Topaz, of course, had no bloody clue who Xorn was. She was only just barely following what he was saying. The massive headache she'd had was gone, but the exhaustion from overusing her powers remained. She just wanted to sleep. 

"Can you bring them back?" Her voice was small, entirely unlike her, when she heard what Mr. Wilson was saying. If this Xorn character could bring people back...if he could bring back Matt and Tabitha and Sue and...everyone...maybe that would at least make this hell worth it. 

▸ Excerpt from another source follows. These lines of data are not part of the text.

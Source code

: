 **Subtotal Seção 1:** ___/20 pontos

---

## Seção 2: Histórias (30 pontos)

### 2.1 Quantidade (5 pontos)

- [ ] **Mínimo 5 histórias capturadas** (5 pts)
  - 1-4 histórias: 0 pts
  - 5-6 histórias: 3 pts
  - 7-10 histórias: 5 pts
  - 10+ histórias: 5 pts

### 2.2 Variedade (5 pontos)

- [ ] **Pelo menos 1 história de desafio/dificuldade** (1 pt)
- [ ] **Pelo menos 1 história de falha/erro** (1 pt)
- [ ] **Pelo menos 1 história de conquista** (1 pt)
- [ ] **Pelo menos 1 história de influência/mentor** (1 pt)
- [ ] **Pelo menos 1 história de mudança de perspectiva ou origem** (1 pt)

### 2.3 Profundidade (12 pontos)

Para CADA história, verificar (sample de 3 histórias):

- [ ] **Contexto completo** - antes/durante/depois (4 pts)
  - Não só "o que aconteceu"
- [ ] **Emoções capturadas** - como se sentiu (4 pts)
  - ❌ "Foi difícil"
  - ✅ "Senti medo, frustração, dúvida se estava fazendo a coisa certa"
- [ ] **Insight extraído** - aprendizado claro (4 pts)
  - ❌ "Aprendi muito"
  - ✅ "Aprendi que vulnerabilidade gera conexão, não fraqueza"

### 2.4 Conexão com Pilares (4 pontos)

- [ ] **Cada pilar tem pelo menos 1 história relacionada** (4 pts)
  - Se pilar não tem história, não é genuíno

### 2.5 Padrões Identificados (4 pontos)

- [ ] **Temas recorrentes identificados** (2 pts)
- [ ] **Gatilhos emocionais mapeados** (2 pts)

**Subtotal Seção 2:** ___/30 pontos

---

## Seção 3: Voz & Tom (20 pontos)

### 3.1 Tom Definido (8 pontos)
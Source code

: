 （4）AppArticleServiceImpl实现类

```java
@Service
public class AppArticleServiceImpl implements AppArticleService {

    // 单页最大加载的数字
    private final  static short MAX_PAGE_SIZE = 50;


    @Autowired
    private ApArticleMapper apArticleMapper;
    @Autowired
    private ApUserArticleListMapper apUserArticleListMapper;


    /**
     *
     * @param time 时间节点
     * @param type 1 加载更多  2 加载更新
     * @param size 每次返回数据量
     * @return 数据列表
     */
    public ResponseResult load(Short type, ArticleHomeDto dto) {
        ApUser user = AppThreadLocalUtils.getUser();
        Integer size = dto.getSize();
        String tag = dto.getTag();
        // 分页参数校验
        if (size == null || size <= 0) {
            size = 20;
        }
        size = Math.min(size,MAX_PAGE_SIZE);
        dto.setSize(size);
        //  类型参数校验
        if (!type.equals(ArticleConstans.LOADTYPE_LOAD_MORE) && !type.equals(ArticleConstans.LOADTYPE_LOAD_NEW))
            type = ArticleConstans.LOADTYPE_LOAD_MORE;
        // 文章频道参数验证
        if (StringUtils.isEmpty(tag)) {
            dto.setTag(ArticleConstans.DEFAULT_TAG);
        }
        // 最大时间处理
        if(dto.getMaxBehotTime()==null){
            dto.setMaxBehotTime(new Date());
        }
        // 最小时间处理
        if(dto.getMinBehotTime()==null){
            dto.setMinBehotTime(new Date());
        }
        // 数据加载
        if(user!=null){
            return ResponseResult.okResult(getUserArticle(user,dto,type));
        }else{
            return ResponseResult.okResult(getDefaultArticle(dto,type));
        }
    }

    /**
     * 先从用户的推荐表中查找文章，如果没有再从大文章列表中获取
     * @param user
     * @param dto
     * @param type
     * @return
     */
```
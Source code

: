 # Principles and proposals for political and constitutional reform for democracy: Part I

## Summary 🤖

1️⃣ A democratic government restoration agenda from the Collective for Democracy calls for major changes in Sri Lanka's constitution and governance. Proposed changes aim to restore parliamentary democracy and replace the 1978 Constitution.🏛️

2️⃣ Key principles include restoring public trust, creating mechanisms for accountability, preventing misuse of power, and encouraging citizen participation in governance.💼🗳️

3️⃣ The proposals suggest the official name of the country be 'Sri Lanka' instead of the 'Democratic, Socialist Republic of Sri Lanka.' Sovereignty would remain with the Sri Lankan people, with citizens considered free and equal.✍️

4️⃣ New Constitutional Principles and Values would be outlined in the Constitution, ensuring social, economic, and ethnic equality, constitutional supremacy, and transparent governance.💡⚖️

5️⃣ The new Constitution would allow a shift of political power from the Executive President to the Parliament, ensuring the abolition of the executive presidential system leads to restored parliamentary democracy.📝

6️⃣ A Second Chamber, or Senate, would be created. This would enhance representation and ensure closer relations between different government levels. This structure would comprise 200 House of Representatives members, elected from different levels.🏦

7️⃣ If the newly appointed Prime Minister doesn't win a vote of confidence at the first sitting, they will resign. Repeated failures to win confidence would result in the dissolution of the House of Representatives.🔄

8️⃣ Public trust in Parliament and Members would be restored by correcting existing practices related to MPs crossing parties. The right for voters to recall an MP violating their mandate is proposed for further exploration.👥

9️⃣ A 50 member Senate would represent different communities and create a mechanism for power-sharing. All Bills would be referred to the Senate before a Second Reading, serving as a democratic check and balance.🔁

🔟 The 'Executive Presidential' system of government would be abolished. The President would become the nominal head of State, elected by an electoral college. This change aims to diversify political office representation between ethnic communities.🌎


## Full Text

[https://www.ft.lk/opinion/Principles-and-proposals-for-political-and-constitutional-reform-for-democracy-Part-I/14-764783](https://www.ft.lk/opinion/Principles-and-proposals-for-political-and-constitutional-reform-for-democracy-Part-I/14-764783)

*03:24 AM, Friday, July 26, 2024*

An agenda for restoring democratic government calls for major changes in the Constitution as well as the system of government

"Not much of a reality-maker if he can't," Clarice pointed out, she too was exhausted as everyone else and all she wanted was to go back in time so none of this ever happened. That wasn't how life worked though. It was probably more difficult being a survivor than it was anything else in a situation like this. "So. Do it. Fix this. Bring back the dead." 

"But you can't bring back the dead, not really," Jennie pointed out. Her chest no longer hurt, and she could draw in full breaths of cold clean air. She should have been shaking, her body on the verge of collapse, but instead she mirrored the man's calm. "Their energy, their potential is gone." 

She tucked a piece of black hair behind her ear. 

"And for us, and our lives? If you're making things whole with new cloth, won't our lives be different as well? Won't we be different? I have tasks yet unfinished. And if I won't be able make things right, then you might as well let me die with the rest. For I won't be myself anymore." 

One moment he'd been lying face down in the rubble, and now . . . this. Whatever "this" was, whoever this was, Marius didn't know. He didn't want to, because the moment he began to analyze was the moment he was forced to recall all that had transpired, and he didn't want that. Not now. He didn't want to hear this pleading for those that had died. Not those that he had seen, not those he hadn't. As long as he didn't think about it the losses remained unreal, abstract. Instead he focussed only on the small sliver of reality he could be certain of: his friend's tone of voice. 

_Jen . . ._

"You will be the only ones who will remember this now broken past. For everyone else, they will remember their world as it has always been. You may find your tasks still awaiting you or changed. I cannot guarantee what. All I can assure you is that if you'd rather be dead, you will have the opportunity to make that choice on your own." 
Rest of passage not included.